W. Eugene Scott, the white-maned, pinched-faced television preacher who's the subject of Werner Herzog's 46-minute documentary, God's Angry Man, calls himself "the most honest guy on TV." In a sense, he's right. Using a Glendale, California, UHF station as his pulpit, Scott hosts an apparently endless telethon cum psychodrama in which he bullies his audience into sending him money. ''This is not a show," the cowboy-talkin' Scott likes to say. ''God's honor is at stake!"
God's honor - I guess there's nothing heavier than that. At least that's how the not unsympathetic Herzog seems to see it. Scott appears here as a ridiculous visionary loner - first cousin to Aguirre, the Herzog character who called himself "The Wrath of God." Of course, Scott must have a line even if it's the standard reactionary litany against communists, homosexuals, women's rights, and big government to go along with his shtick but Herzog characteristically gives the preacher's politics short shrift. Scott believes that "either people are for me or against me" because, it would seem, "there are some people who, if God's for it, they're against it." Aside from an obscure reference to a tax bust in Connecticut and an Ernie Kovacs-like burlesque of FCC bureaucrats, it's unclear what God wants except more money for Dr. Scott.

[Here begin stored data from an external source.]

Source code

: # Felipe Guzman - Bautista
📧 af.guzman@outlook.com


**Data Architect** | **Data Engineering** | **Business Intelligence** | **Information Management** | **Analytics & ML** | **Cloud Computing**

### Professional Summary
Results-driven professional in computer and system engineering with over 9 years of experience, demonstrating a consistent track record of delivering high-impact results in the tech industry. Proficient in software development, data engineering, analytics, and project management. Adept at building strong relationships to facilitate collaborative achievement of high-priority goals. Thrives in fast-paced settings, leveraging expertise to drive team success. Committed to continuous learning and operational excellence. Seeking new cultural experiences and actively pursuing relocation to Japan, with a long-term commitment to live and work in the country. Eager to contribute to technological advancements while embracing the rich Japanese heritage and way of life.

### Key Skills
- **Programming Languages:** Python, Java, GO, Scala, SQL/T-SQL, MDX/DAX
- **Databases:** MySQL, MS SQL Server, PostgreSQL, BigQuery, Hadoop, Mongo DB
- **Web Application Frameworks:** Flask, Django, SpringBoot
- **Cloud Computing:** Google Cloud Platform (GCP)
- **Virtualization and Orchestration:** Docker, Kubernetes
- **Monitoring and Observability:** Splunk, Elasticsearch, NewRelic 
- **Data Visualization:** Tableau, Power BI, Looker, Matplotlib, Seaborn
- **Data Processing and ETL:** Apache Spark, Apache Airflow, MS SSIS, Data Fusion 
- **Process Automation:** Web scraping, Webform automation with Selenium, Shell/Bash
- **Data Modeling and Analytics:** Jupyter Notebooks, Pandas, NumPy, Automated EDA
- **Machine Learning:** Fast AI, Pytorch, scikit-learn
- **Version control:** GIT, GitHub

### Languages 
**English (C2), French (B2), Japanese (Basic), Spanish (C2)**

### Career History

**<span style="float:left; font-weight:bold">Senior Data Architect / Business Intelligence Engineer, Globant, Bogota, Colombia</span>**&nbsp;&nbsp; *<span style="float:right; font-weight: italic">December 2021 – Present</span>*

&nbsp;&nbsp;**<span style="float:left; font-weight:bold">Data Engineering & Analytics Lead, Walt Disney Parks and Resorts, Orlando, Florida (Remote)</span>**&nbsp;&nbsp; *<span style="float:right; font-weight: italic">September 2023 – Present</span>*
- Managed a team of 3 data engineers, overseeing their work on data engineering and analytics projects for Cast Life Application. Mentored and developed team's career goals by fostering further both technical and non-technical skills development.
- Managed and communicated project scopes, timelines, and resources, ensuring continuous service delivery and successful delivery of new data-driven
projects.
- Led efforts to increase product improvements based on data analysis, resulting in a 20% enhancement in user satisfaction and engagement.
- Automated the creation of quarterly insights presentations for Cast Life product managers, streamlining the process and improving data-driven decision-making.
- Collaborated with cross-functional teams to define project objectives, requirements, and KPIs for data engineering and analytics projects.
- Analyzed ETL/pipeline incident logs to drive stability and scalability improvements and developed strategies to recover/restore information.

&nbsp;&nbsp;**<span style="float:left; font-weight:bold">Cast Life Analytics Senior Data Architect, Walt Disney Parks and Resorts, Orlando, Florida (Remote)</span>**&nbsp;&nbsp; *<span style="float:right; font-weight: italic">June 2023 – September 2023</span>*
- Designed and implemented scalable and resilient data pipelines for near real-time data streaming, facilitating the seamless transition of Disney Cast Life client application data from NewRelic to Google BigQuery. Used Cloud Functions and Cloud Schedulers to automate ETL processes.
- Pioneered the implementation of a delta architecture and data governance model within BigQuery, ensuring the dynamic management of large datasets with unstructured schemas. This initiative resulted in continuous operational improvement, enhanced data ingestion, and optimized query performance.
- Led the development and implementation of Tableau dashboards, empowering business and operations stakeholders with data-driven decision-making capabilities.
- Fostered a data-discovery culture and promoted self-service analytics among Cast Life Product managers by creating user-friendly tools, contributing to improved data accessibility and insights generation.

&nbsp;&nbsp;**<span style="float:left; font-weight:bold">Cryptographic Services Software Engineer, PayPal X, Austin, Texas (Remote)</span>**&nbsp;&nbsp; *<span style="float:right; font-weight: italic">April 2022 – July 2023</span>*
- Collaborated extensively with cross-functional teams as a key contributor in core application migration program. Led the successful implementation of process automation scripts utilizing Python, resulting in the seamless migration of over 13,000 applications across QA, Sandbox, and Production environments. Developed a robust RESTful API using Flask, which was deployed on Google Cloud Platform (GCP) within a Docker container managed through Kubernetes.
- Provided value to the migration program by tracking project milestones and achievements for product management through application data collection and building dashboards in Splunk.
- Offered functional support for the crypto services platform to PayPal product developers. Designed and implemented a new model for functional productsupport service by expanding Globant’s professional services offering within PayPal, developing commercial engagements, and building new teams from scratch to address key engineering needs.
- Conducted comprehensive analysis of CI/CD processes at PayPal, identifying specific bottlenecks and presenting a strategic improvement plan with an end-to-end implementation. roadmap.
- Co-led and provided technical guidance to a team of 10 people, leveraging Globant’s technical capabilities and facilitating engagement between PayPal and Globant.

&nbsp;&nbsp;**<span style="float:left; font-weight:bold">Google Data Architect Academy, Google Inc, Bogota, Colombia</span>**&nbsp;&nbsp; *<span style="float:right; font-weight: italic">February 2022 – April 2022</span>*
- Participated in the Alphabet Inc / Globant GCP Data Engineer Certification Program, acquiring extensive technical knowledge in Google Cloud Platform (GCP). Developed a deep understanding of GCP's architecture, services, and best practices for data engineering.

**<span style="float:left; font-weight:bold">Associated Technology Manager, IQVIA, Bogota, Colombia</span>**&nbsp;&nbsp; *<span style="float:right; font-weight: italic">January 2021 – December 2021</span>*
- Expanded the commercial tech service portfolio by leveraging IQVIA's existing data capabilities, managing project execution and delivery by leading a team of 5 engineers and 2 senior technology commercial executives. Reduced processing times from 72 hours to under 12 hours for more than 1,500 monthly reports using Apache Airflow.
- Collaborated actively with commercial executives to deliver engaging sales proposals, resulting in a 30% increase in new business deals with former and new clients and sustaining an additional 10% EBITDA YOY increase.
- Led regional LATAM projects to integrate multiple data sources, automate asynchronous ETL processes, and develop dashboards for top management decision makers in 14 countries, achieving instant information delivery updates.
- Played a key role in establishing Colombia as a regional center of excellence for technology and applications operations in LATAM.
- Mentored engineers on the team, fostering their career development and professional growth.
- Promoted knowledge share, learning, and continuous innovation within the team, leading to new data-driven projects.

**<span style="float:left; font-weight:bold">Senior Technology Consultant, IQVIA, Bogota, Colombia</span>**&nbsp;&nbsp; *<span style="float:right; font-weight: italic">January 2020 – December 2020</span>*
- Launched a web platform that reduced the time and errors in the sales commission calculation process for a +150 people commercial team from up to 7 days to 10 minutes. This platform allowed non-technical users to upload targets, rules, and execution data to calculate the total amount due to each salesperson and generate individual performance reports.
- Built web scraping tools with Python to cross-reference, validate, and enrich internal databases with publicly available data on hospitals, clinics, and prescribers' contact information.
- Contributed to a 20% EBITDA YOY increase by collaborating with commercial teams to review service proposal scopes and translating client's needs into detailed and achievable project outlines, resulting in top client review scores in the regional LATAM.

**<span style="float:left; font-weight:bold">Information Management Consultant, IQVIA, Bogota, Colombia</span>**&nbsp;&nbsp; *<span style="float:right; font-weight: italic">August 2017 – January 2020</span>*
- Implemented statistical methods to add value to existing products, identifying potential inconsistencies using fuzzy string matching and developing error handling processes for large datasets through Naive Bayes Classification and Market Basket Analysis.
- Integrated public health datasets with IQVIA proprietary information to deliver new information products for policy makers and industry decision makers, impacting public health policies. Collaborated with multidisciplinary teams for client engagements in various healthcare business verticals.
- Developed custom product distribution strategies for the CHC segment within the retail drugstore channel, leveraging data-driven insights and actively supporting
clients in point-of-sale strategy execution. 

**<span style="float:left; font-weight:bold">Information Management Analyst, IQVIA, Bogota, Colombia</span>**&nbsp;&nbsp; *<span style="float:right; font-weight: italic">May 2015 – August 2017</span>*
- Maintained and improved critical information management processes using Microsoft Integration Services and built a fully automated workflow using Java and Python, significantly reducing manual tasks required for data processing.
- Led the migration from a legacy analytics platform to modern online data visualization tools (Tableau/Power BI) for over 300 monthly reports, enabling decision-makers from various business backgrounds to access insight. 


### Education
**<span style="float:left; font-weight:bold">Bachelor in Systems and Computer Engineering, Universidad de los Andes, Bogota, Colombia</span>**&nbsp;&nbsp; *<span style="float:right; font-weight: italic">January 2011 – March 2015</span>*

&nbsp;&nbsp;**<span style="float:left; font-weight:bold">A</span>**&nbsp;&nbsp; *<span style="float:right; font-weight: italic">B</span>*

Scott has no illusions about his political appeal--"I get my votes in checks," he brags - but Herzog concentrates mainly on Scott's pitching. His creativity may even impress long-term listeners to WBAI. In fact, I'm told, for the last few years Scott's eternal telethon has served dissolute California youth as a kind of video party record. "I will not be defeated tonight," Scott warns menacingly and, after a long pause, "Not one more word until that thousand comes in." Folding his arms, he glares at the camera in squint-eyed close-up for a slow burn more lugubrious than Jackie Gleason's. The tension builds and suddenly Scott is raging like a stuck varmint: ''DO you understand it's God's WORK?! What IS Christianity? Is it games, gimmicks, words, MASSAGE or is it . . . LIFE AND DEATH !? ! Six hundred miserable dollars and STILL you sit GLUED TO YOUR Chair!" The diatribe bears fruit but Scott refuses to be mollified.
''Why didn't you do it because you loved God, he snarls and begins counting up his bread in paranoid ingratitude.

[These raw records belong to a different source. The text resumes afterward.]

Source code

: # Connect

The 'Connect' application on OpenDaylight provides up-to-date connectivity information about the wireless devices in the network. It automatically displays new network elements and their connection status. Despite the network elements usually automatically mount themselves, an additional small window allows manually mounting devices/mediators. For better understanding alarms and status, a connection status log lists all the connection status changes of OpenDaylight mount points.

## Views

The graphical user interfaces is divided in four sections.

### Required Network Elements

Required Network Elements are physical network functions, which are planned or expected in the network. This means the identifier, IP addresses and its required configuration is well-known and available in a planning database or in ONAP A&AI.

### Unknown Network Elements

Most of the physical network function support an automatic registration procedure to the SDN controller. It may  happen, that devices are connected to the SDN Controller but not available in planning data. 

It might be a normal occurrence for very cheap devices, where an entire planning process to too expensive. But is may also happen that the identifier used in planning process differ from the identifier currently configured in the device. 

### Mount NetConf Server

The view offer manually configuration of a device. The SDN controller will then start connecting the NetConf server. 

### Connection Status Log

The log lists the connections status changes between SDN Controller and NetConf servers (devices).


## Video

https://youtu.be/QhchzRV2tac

God's Angry Man was shot in 1980, the FCC didn't pull the
plug on Scott until last May. According to an article in the San
Jose Mercury. the preacher concluded his last, desperate telethon
by exhorting the video faithful to send him long-term pledges
payable in monthly instalments over a l0 year period. The contributions
were for no single project at one point in Herzog's film, Scott
boasts of supporting three orphanages, a publishing house, and
a travel agency - but rather to reimburse him for past teachings.
"I don't give out little bottles of water from the river
Jordan." the Mercury quotes him as saying, ''My snot's
worth more than that!"
Herzog, who strikes me as a documentary filmmaker nearly as radical as early Andy Warhol, has a tourist's appreciation for fantastic Americana. Scott's studio set looks like something out of a Syberberg flick royal blue wallpaper; driftwood candelabras; plush ranchero furniture; Navajo knickknacks; a backdrop that conflates the Manhattan, San Francisco, and Chicago skylines; a handy toy monkey to be punished with an outsized Ping-Pong paddle. The look is Liberace povera and the show's musical interludes are provided by a combo that sounds like a cross between a Disneyland barbershop quartet and a Las Vegas lounge act, fronted by a sanctimonious baritone whose bizarre facial contortions suggest a soused Arthur Godfrey doing his living room impersonation of Scatman Crothers. But, of course, Herzog's best discovery is Scott.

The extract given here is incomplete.